In the United States, the constitution provides that each of the states, currently 50 in number, elects two senators, of whom there are thus precisely 100. The US Senate is a powerful chamber, more so than its Irish equivalent.

The House of Representatives is also important and is elected on a more proportional basis.

The Democrats normally win a majority in the House but are up against it in the Senate. The smallest state, Wyoming, has under 600,000 people while the largest, California, has 39m. Each of the Wyoming senators represents 294,000 people while the California pair represent 19.6m each. If you think of the United States as the home of democracy, think again.

Imagine if Leitrim had the same representation in our parliament as Dublin. The Dáil has 160 members and there are 26 counties. If the allocation of seats were organised as it is for the US Senate, Leitrim would have six TDs for its 32,000 people and so would Dublin, for 1.4m.

The US had a population of just 2.5m on its foundation in 1776, versus 331m today

The disproportionality sounds quite weird, 44 times better representation for Leitrim, but is below the score for California versus Wyoming. The latter state gets 65 times more seats in the Senate than it ought to get if every vote was equal.

The US had a population of just 2.5m on its foundation in 1776, versus 331m today. There were just 13 states, less unequal in size than are today’s 50. In more recent decades the smaller states have mostly gone Republican while the heavily populated states vote mostly for the Democrats.

The constitutional entitlement of the states to equal numbers of senators has become frankly ridiculous but the Republican party is not complaining. The real problem is the difficulty in revising the US constitution.

All constitutions contain a provision governing the process of amendment, sometimes by parliament, in Ireland and many other countries by referendum. In the US, it is virtually impossible to change the constitution. It requires a two-thirds majority in both houses of congress, so just 34 senators out of 100 can block any change.

There have been proposals to simply create more states – Puerto Rico could be offered statehood, as could the capitol territory of Washington DC

The Republicans will hardly ever do that badly and can hardly be expected to mobilise their small-state senators to vote for the abolition of their seats. To make matters worse, any change requires three-quarters of the 50 states to support the measure.

There have been proposals to simply create more states – Puerto Rico could be offered statehood, as could the capitol territory of Washington DC, which does not have any senators. Both would vote Democrat, which would even things up a little. But the most democratic thing to do would be to scrap the rules about how the constitution itself is to be revised, which would require large numbers of turkeys to vote for Christmas.

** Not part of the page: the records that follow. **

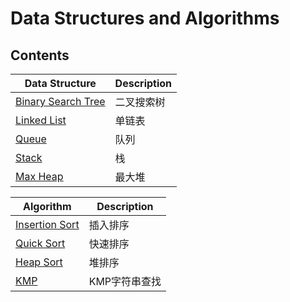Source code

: # Data Structures and Algorithms

## Contents

| Data Structure | Description |
| ---- | ---- |
| [Binary Search Tree](./BinarySearchTree) | 二叉搜索树 |
| [Linked List](./LinkedList) | 单链表 |
| [Queue](./Queue) | 队列 |
| [Stack](./Stack) | 栈 |
| [Max Heap](./Heap/MaxHeap) | 最大堆 |

| Algorithm | Description |
| ---- | ---- |
| [Insertion Sort](./Sort/InsertionSort) | 插入排序 |
| [Quick Sort](./Sort/QuickSort) | 快速排序 |
| [Heap Sort](./Sort/HeapSort) | 堆排序 |
| [KMP](./String/KMP) | KMP字符串查找 |
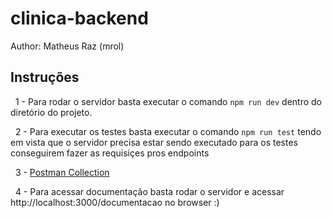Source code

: # clinica-backend
Author: Matheus Raz (mrol)
## Instruções

&nbsp;
1 - Para rodar o servidor basta executar o comando `npm run dev` dentro do diretório do projeto.

&nbsp;
2 - Para executar os testes basta executar o comando `npm run test` tendo em vista que o servidor precisa estar sendo executado para os testes conseguirem fazer as requisiçes pros endpoints

&nbsp;
3 - [Postman Collection](https://www.getpostman.com/collections/15f4783c43962da62bba)

&nbsp;
4 - Para acessar documentação basta rodar o servidor e acessar http://localhost:3000/documentacao no browser :)
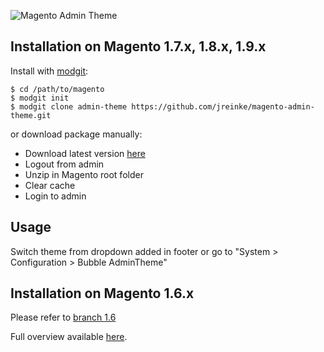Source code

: ![Magento Admin Theme](http://i.imgur.com/gYzYTeI.png)

## Installation on Magento 1.7.x, 1.8.x, 1.9.x

Install with [modgit](https://github.com/jreinke/modgit):

    $ cd /path/to/magento
    $ modgit init
    $ modgit clone admin-theme https://github.com/jreinke/magento-admin-theme.git

or download package manually:

* Download latest version [here](https://github.com/jreinke/magento-admin-theme/archive/master.zip)
* Logout from admin
* Unzip in Magento root folder
* Clear cache
* Login to admin

## Usage

Switch theme from dropdown added in footer or go to "System > Configuration > Bubble AdminTheme"

## Installation on Magento 1.6.x

Please refer to [branch 1.6](https://github.com/jreinke/magento-admin-theme/tree/1.6)

Full overview available [here](http://www.bubblecode.net/en/2012/05/02/give-your-magento-admin-panel-a-facelift/).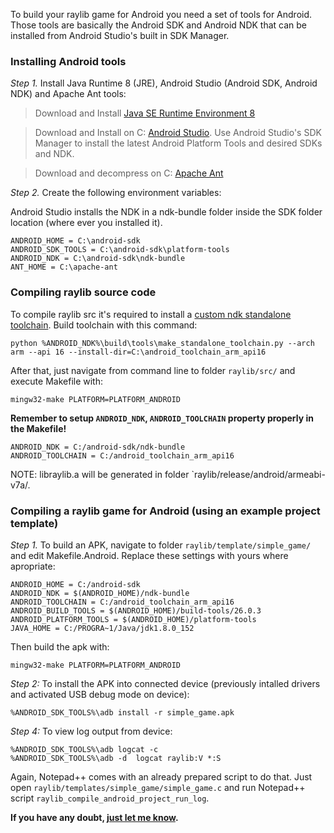 To build your raylib game for Android you need a set of tools for Android. Those tools are basically the Android SDK and Android NDK that can be installed from Android Studio's built in SDK Manager.

### Installing Android tools

_Step 1._ Install Java Runtime 8 (JRE), Android Studio (Android SDK, Android NDK) and Apache Ant tools:

> Download and Install [Java SE Runtime Environment 8](http://www.oracle.com/technetwork/java/javase/downloads/jre8-downloads-2133155.html)

> Download and Install on C: [Android Studio](https://dl.google.com/dl/android/studio/install/3.0.1.0/android-studio-ide-171.4443003-windows.exe).
Use Android Studio's SDK Manager to install the latest Android Platform Tools and desired SDKs and NDK.

> Download and decompress on C: [Apache Ant](http://www-eu.apache.org/dist//ant/binaries/apache-ant-1.10.1-bin.zip)

_Step 2._ Create the following environment variables:

Android Studio installs the NDK in a ndk-bundle folder inside the SDK folder location (where ever you installed it).

    ANDROID_HOME = C:\android-sdk
    ANDROID_SDK_TOOLS = C:\android-sdk\platform-tools
    ANDROID_NDK = C:\android-sdk\ndk-bundle
    ANT_HOME = C:\apache-ant

### Compiling raylib source code

To compile raylib src it's required to install a [custom ndk standalone toolchain](https://developer.android.com/ndk/guides/standalone_toolchain.html).
 Build toolchain with this command:

    python %ANDROID_NDK%\build\tools\make_standalone_toolchain.py --arch arm --api 16 --install-dir=C:\android_toolchain_arm_api16

After that, just navigate from command line to folder `raylib/src/` and execute Makefile with:

    mingw32-make PLATFORM=PLATFORM_ANDROID

**Remember to setup `ANDROID_NDK`, `ANDROID_TOOLCHAIN` property properly in the Makefile!**

    ANDROID_NDK = C:/android-sdk/ndk-bundle
    ANDROID_TOOLCHAIN = C:/android_toolchain_arm_api16

NOTE: libraylib.a will be generated in folder `raylib/release/android/armeabi-v7a/.

### Compiling a raylib game for Android (using an example project template)

_Step 1._ To build an APK, navigate to folder `raylib/template/simple_game/` and edit Makefile.Android. Replace these
settings with yours where apropriate:

    ANDROID_HOME = C:/android-sdk
    ANDROID_NDK = $(ANDROID_HOME)/ndk-bundle
    ANDROID_TOOLCHAIN = C:/android_toolchain_arm_api16
    ANDROID_BUILD_TOOLS = $(ANDROID_HOME)/build-tools/26.0.3
    ANDROID_PLATFORM_TOOLS = $(ANDROID_HOME)/platform-tools
    JAVA_HOME = C:/PROGRA~1/Java/jdk1.8.0_152

Then build the apk with:
    
    mingw32-make PLATFORM=PLATFORM_ANDROID

_Step 2:_ To install the APK into connected device (previously intalled drivers and activated USB debug mode on device):

    %ANDROID_SDK_TOOLS%\adb install -r simple_game.apk

_Step 4:_ To view log output from device:

    %ANDROID_SDK_TOOLS%\adb logcat -c
    %ANDROID_SDK_TOOLS%\adb -d  logcat raylib:V *:S

Again, Notepad++ comes with an already prepared script to do that. Just open `raylib/templates/simple_game/simple_game.c` and run Notepad++ script `raylib_compile_android_project_run_log`.


**If you have any doubt, [just let me know][raysan5].**

[raysan5]: mailto:raysan5@gmail.com "Ramon Santamaria - Ray San"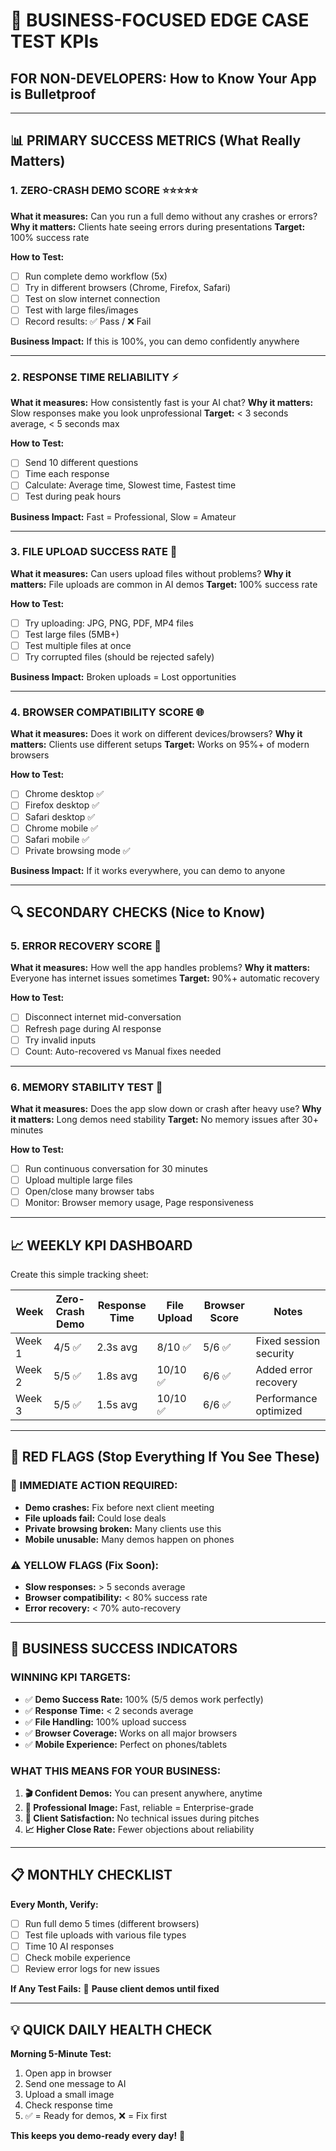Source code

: # 🎯 **BUSINESS-FOCUSED EDGE CASE TEST KPIs**

## **FOR NON-DEVELOPERS: How to Know Your App is Bulletproof**

---

## **📊 PRIMARY SUCCESS METRICS (What Really Matters)**

### **1. ZERO-CRASH DEMO SCORE** ⭐⭐⭐⭐⭐
**What it measures:** Can you run a full demo without any crashes or errors?
**Why it matters:** Clients hate seeing errors during presentations
**Target:** 100% success rate

**How to Test:**
- [ ] Run complete demo workflow (5x)
- [ ] Try in different browsers (Chrome, Firefox, Safari)
- [ ] Test on slow internet connection
- [ ] Test with large files/images
- [ ] Record results: ✅ Pass / ❌ Fail

**Business Impact:** If this is 100%, you can demo confidently anywhere

---

### **2. RESPONSE TIME RELIABILITY** ⚡
**What it measures:** How consistently fast is your AI chat?
**Why it matters:** Slow responses make you look unprofessional
**Target:** < 3 seconds average, < 5 seconds max

**How to Test:**
- [ ] Send 10 different questions
- [ ] Time each response
- [ ] Calculate: Average time, Slowest time, Fastest time
- [ ] Test during peak hours

**Business Impact:** Fast = Professional, Slow = Amateur

---

### **3. FILE UPLOAD SUCCESS RATE** 📁
**What it measures:** Can users upload files without problems?
**Why it matters:** File uploads are common in AI demos
**Target:** 100% success rate

**How to Test:**
- [ ] Try uploading: JPG, PNG, PDF, MP4 files
- [ ] Test large files (5MB+)
- [ ] Test multiple files at once
- [ ] Try corrupted files (should be rejected safely)

**Business Impact:** Broken uploads = Lost opportunities

---

### **4. BROWSER COMPATIBILITY SCORE** 🌐
**What it measures:** Does it work on different devices/browsers?
**Why it matters:** Clients use different setups
**Target:** Works on 95%+ of modern browsers

**How to Test:**
- [ ] Chrome desktop ✅
- [ ] Firefox desktop ✅
- [ ] Safari desktop ✅
- [ ] Chrome mobile ✅
- [ ] Safari mobile ✅
- [ ] Private browsing mode ✅

**Business Impact:** If it works everywhere, you can demo to anyone

---

## **🔍 SECONDARY CHECKS (Nice to Know)**

### **5. ERROR RECOVERY SCORE** 🔄
**What it measures:** How well the app handles problems?
**Why it matters:** Everyone has internet issues sometimes
**Target:** 90%+ automatic recovery

**How to Test:**
- [ ] Disconnect internet mid-conversation
- [ ] Refresh page during AI response
- [ ] Try invalid inputs
- [ ] Count: Auto-recovered vs Manual fixes needed

---

### **6. MEMORY STABILITY TEST** 🧠
**What it measures:** Does the app slow down or crash after heavy use?
**Why it matters:** Long demos need stability
**Target:** No memory issues after 30+ minutes

**How to Test:**
- [ ] Run continuous conversation for 30 minutes
- [ ] Upload multiple large files
- [ ] Open/close many browser tabs
- [ ] Monitor: Browser memory usage, Page responsiveness

---

## **📈 WEEKLY KPI DASHBOARD**

Create this simple tracking sheet:

| Week | Zero-Crash Demo | Response Time | File Upload | Browser Score | Notes |
|------|-----------------|---------------|-------------|---------------|-------|
| Week 1 | 4/5 ✅ | 2.3s avg | 8/10 ✅ | 5/6 ✅ | Fixed session security |
| Week 2 | 5/5 ✅ | 1.8s avg | 10/10 ✅ | 6/6 ✅ | Added error recovery |
| Week 3 | 5/5 ✅ | 1.5s avg | 10/10 ✅ | 6/6 ✅ | Performance optimized |

---

## **🚨 RED FLAGS (Stop Everything If You See These)**

### **🚫 IMMEDIATE ACTION REQUIRED:**
- **Demo crashes:** Fix before next client meeting
- **File uploads fail:** Could lose deals
- **Private browsing broken:** Many clients use this
- **Mobile unusable:** Many demos happen on phones

### **⚠️ YELLOW FLAGS (Fix Soon):**
- **Slow responses:** > 5 seconds average
- **Browser compatibility:** < 80% success rate
- **Error recovery:** < 70% auto-recovery

---

## **🎯 BUSINESS SUCCESS INDICATORS**

### **WINNING KPI TARGETS:**
- ✅ **Demo Success Rate:** 100% (5/5 demos work perfectly)
- ✅ **Response Time:** < 2 seconds average
- ✅ **File Handling:** 100% upload success
- ✅ **Browser Coverage:** Works on all major browsers
- ✅ **Mobile Experience:** Perfect on phones/tablets

### **WHAT THIS MEANS FOR YOUR BUSINESS:**
1. **🎬 Confident Demos:** You can present anywhere, anytime
2. **💪 Professional Image:** Fast, reliable = Enterprise-grade
3. **🤝 Client Satisfaction:** No technical issues during pitches
4. **📈 Higher Close Rate:** Fewer objections about reliability

---

## **📋 MONTHLY CHECKLIST**

**Every Month, Verify:**
- [ ] Run full demo 5 times (different browsers)
- [ ] Test file uploads with various file types
- [ ] Time 10 AI responses
- [ ] Check mobile experience
- [ ] Review error logs for new issues

**If Any Test Fails:** 🚨 **Pause client demos until fixed**

---

## **💡 QUICK DAILY HEALTH CHECK**

**Morning 5-Minute Test:**
1. Open app in browser
2. Send one message to AI
3. Upload a small image
4. Check response time
5. ✅ = Ready for demos, ❌ = Fix first

**This keeps you demo-ready every day!** 🚀

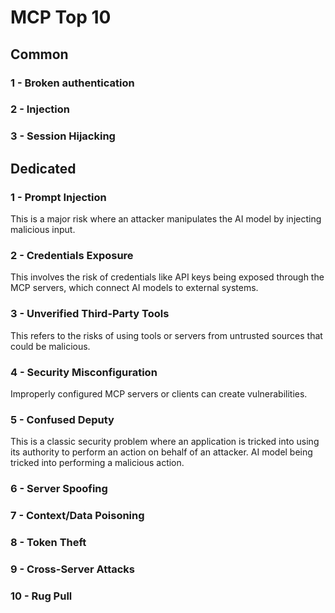 # MCP Top 10



## Common

### 1 - Broken authentication

### 2 - Injection

### 3 - Session Hijacking

## Dedicated

### 1 - Prompt Injection
This is a major risk where an attacker manipulates the AI model by injecting malicious input.

### 2 - Credentials Exposure
This involves the risk of credentials like API keys being exposed through the MCP servers, which connect AI models to external systems.

### 3 - Unverified Third-Party Tools
This refers to the risks of using tools or servers from untrusted sources that could be malicious.

### 4 - Security Misconfiguration
Improperly configured MCP servers or clients can create vulnerabilities.

### 5 - Confused Deputy
This is a classic security problem where an application is tricked into using its authority to perform an action on behalf of an attacker. AI model being tricked into performing a malicious action.


### 6 - Server Spoofing

### 7 - Context/Data Poisoning

### 8 - Token Theft

### 9 - Cross-Server Attacks

### 10 - Rug Pull

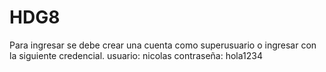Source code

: # HDG8

Para ingresar se debe crear una cuenta como superusuario o ingresar con la siguiente credencial.
usuario: nicolas
contraseña: hola1234
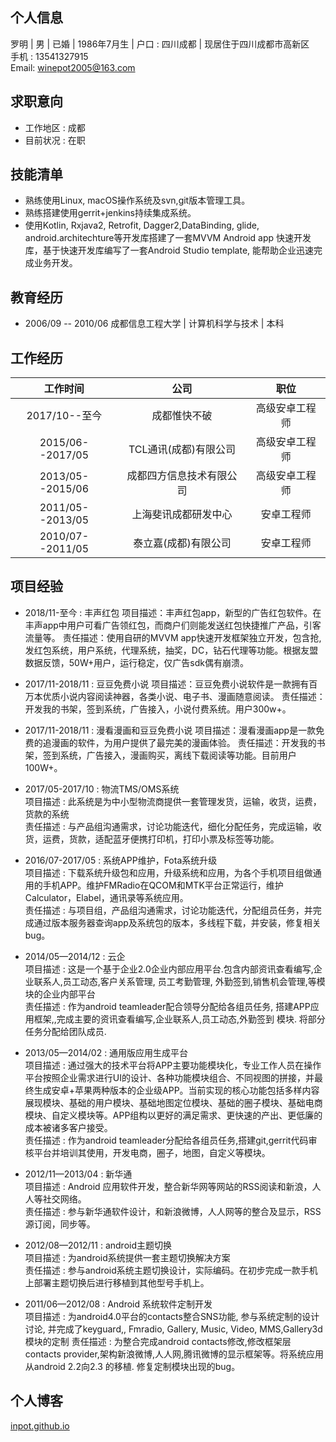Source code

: ## 个人信息

罗明 | 男 | 已婚 | 1986年7月生 | 户口 : 四川成都 | 现居住于四川成都市高新区  
手机 : 13541327915  
Email: winepot2005@163.com

## 求职意向

* 工作地区 : 成都
* 目前状况 : 在职

## 技能清单

* 熟练使用Linux, macOS操作系统及svn,git版本管理工具。
* 熟练搭建使用gerrit+jenkins持续集成系统。
* 使用Kotlin, Rxjava2, Retrofit, Dagger2,DataBinding, glide, android.architechture等开发库搭建了一套MVVM Android app 快速开发库，基于快速开发库编写了一套Android Studio template, 能帮助企业迅速完成业务开发。 

## 教育经历

* 2006/09 -- 2010/06  成都信息工程大学 | 计算机科学与技术 | 本科

## 工作经历

|工作时间|公司|职位|
| :--------------: | :-----------: | :-----: |
|2017/10--至今|成都惟快不破|高级安卓工程师|android应用开发维护|
|2015/06--2017/05|TCL通讯(成都)有限公司|高级安卓工程师|技术分享,分配任务,架构开发维护|
|2013/05--2015/06|成都四方信息技术有限公司|高级安卓工程师|技术分享,分配任务,架构开发维护|
|2011/05--2013/05|上海斐讯成都研发中心|安卓工程师|讨论需求,开发并维护|
|2010/07--2011/05|泰立嘉(成都)有限公司|安卓工程师|讨论需求,开发并维护|

## 项目经验

* 2018/11-至今 :  丰声红包
  项目描述：丰声红包app，新型的广告红包软件。在丰声app中用户可看广告领红包，而商户们则能发送红包快捷推广产品，引客流量等。
  责任描述：使用自研的MVVM app快速开发框架独立开发，包含抢,发红包系统，用户系统，代理系统，抽奖，DC，钻石代理等功能。根据友盟数据反馈，50W+用户，运行稳定，仅广告sdk偶有崩溃。

* 2017/11-2018/11 : 豆豆免费小说 
  项目描述：豆豆免费小说软件是一款拥有百万本优质小说内容阅读神器，各类小说、电子书、漫画随意阅读。
  责任描述：开发我的书架，签到系统，广告接入，小说付费系统。用户300w+。
  
* 2017/11-2018/11 : 漫看漫画和豆豆免费小说 
  项目描述：漫看漫画app是一款免费的追漫画的软件，为用户提供了最完美的漫画体验。
  责任描述：开发我的书架，签到系统，广告接入，漫画购买，离线下载阅读等功能。目前用户100W+。

* 2017/05-2017/10 : 物流TMS/OMS系统  
  项目描述 : 此系统是为中小型物流商提供一套管理发货，运输，收货，运费，货款的系统  
  责任描述 : 与产品组沟通需求，讨论功能迭代，细化分配任务，完成运输，收货，运费，货款，适配蓝牙便携打印机，打印小票及标签等功能。  

* 2016/07-2017/05 : 系统APP维护，Fota系统升级  
  项目描述 : 下载系统升级包和应用，升级系统和应用，为各个手机项目组做通用的手机APP。维护FMRadio在QCOM和MTK平台正常运行，维护Calculator，Elabel，通讯录等系统应用。  
  责任描述 : 与项目组，产品组沟通需求，讨论功能迭代，分配组员任务，并完成通过版本服务器查询app及系统包的版本，多线程下载，并安装，修复相关bug。

* 2014/05—2014/12  : 云企  
  项目描述 : 这是一个基于企业2.0企业内部应用平台.包含内部资讯查看编写,企业联系人,员工动态,客户关系管理, 员工考勤管理, 外勤签到,销售机会管理,等模块的企业内部平台  
  责任描述 : 作为android teamleader配合领导分配给各组员任务, 搭建APP应用框架,,完成主要的资讯查看编写,企业联系人,员工动态,外勤签到 模块. 将部分任务分配给团队成员.

* 2013/05—2014/02  : 通用版应用生成平台  
  项目描述 : 通过强大的技术平台将APP主要功能模块化，专业工作人员在操作平台按照企业需求进行UI的设计、各种功能模块组合、不同视图的拼接，并最终生成安卓+苹果两种版本的企业级APP。当前实现的核心功能包括多样内容展现模块、基础的用户模块、基础地图定位模块、基础的圈子模块、基础电商模块、自定义模块等。APP组构以更好的满足需求、更快速的产出、更低廉的成本被诸多客户接受。  
  责任描述 : 作为android teamleader分配给各组员任务,搭建git,gerrit代码审核平台并培训其使用，开发电商，圈子，地图，自定义等模块。

* 2012/11—2013/04  : 新华通  
  项目描述 : Android 应用软件开发，整合新华网等网站的RSS阅读和新浪，人人等社交网络。  
  责任描述 : 参与新华通软件设计，和新浪微博，人人网等的整合及显示，RSS源订阅，同步等。

* 2012/08—2012/11  : android主题切换  
  项目描述 : 为android系统提供一套主题切换解决方案  
  责任描述 : 参与android系统主题切换设计，实际编码。在初步完成一款手机上部署主题切换后进行移植到其他型号手机上。

* 2011/06—2012/08  : Android 系统软件定制开发  
  项目描述 : 为android4.0平台的contacts整合SNS功能, 参与系统定制的设计讨论, 并完成了keyguard,, Fmradio, Gallery, Music, Video, MMS,Gallery3d模块的定制
  责任描述 : 为整合完成android contacts修改,修改框架层contacts provider,架构新浪微博,人人网,腾讯微博的显示框架等。将系统应用从android 2.2向2.3 的移植. 修复定制模块出现的bug。

## 个人博客

[inpot.github.io](https://inpot.github.io)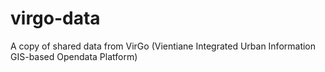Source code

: # virgo-data
A copy of shared data from VirGo (Vientiane Integrated Urban Information GIS-based Opendata Platform)
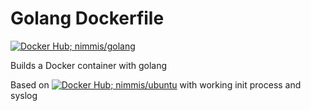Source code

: Golang Dockerfile
===============

[![Docker Hub; nimmis/golang](https://img.shields.io/badge/dockerhub-nimmis%2Fgolang-green.svg)](https://registry.hub.docker.com/u/nimmis/golang)

Builds a Docker container with golang

Based on [![Docker Hub; nimmis/ubuntu](https://img.shields.io/badge/dockerhub-nimmis%2Fubuntu-green.svg)](https://registry.hub.docker.com/u/nimmis/ubuntu) with working init process and syslog

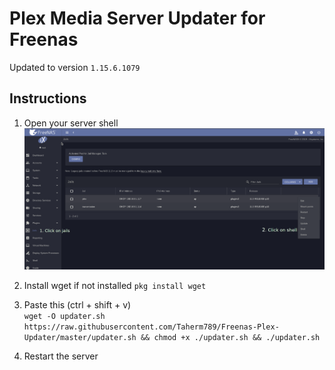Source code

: # Plex Media Server Updater for Freenas

Updated to version `1.15.6.1079`

## Instructions
1) Open your server shell
![Instructions](https://raw.githubusercontent.com/Taherm789/Freenas-Plex-Updater/master/Instructions.png)

2) Install wget if not installed `pkg install wget`

3) Paste this (ctrl + shift + v)  
`wget -O updater.sh https://raw.githubusercontent.com/Taherm789/Freenas-Plex-Updater/master/updater.sh && chmod +x ./updater.sh && ./updater.sh`

4) Restart the server
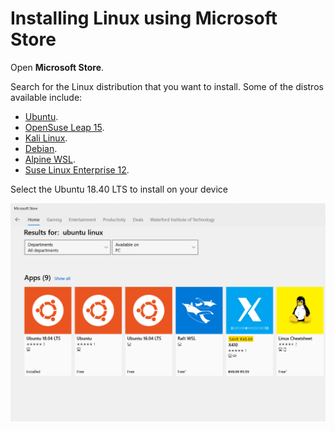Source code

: # Installing Linux using Microsoft Store

Open **Microsoft Store**.

Search for the Linux distribution that you want to install. Some of the distros available include:

* [Ubuntu](https://www.windowscentral.com/e?link=https%3A%2F%2Fmicrosoft.msafflnk.net%2Fc%2F159229%2F433017%2F7593%3FsubId1%3DUUwpUdUnU72700YYwYg%26subId2%3Ddwp%26u%3Dhttps%253A%252F%252Fwww.microsoft.com%252Fen-us%252Fp%252Fubuntu%252F9nblggh4msv6%26ourl%3Dhttps%253A%252F%252Fwww.microsoft.com%252Fstore%252FproductId%252F9NBLGGH4MSV6&token=ofL491cV).
* [OpenSuse Leap 15](https://www.windowscentral.com/e?link=https%3A%2F%2Fmicrosoft.msafflnk.net%2Fc%2F159229%2F433017%2F7593%3FsubId1%3DUUwpUdUnU72700YYwYg%26subId2%3Ddwp%26u%3Dhttps%253A%252F%252Fwww.microsoft.com%252Fen-us%252Fp%252Fopensuse-leap-15-1%252F9njfzk00fgkv%26ourl%3Dhttps%253A%252F%252Fwww.microsoft.com%252Fstore%252FproductId%252F9NJFZK00FGKV&token=9zG82Cz6).
* [Kali Linux](https://www.windowscentral.com/e?link=https%3A%2F%2Fmicrosoft.msafflnk.net%2Fc%2F159229%2F433017%2F7593%3FsubId1%3DUUwpUdUnU72700YYwYg%26subId2%3Ddwp%26u%3Dhttps%253A%252F%252Fwww.microsoft.com%252Fen-us%252Fp%252Fkali-linux%252F9pkr34tncv07%26ourl%3Dhttps%253A%252F%252Fwww.microsoft.com%252Fstore%252FproductId%252F9PKR34TNCV07&token=CwiA3qTJ).
* [Debian](https://www.windowscentral.com/e?link=https%3A%2F%2Fmicrosoft.msafflnk.net%2Fc%2F159229%2F433017%2F7593%3FsubId1%3DUUwpUdUnU72700YYwYg%26subId2%3Ddwp%26u%3Dhttps%253A%252F%252Fwww.microsoft.com%252Fen-us%252Fp%252Fdebian%252F9msvkqc78pk6%26ourl%3Dhttps%253A%252F%252Fwww.microsoft.com%252Fstore%252FproductId%252F9MSVKQC78PK6&token=Uzxq149U).
* [Alpine WSL](https://www.windowscentral.com/e?link=https%3A%2F%2Fmicrosoft.msafflnk.net%2Fc%2F159229%2F433017%2F7593%3FsubId1%3DUUwpUdUnU72700YYwYg%26subId2%3Ddwp%26u%3Dhttps%253A%252F%252Fwww.microsoft.com%252Fen-us%252Fp%252Falpine-wsl%252F9p804crf0395%26ourl%3Dhttps%253A%252F%252Fwww.microsoft.com%252Fstore%252FproductId%252F9P804CRF0395&token=NriypPhO).
* [Suse Linux Enterprise 12](https://www.windowscentral.com/e?link=https%3A%2F%2Fmicrosoft.msafflnk.net%2Fc%2F159229%2F433017%2F7593%3FsubId1%3DUUwpUdUnU72700YYwYg%26subId2%3Ddwp%26u%3Dhttps%253A%252F%252Fwww.microsoft.com%252Fen-us%252Fp%252Fsuse-linux-enterprise-server-12%252F9p32mwbh6cns%26ourl%3Dhttps%253A%252F%252Fwww.microsoft.com%252Fstore%252FproductId%252F9P32MWBH6CNS&token=SUSyDuEn).

Select the Ubuntu 18.40 LTS to install on your device

![](.gitbook/assets/ubuntu.jpg)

The lesson is that ancient constitutions (Ireland’s 83-year-old basic law is one of Europe’s oldest) are fine provided there are viable procedures for making changes

If Biden wins the popular vote but Trump manages to come close in the electoral college, the election outcome could end up in the courts as happened in 2000, a mess which would be avoided with a simple amendment saying that whoever gets the most votes nationally is the winner. The lesson is that ancient constitutions (Ireland’s 83-year-old basic law is one of Europe’s oldest) are fine provided there are viable procedures for making changes. In the US, this is simply not the case. The polls favour Biden but the inadequacies of the US constitution will not go away with a Democratic victory.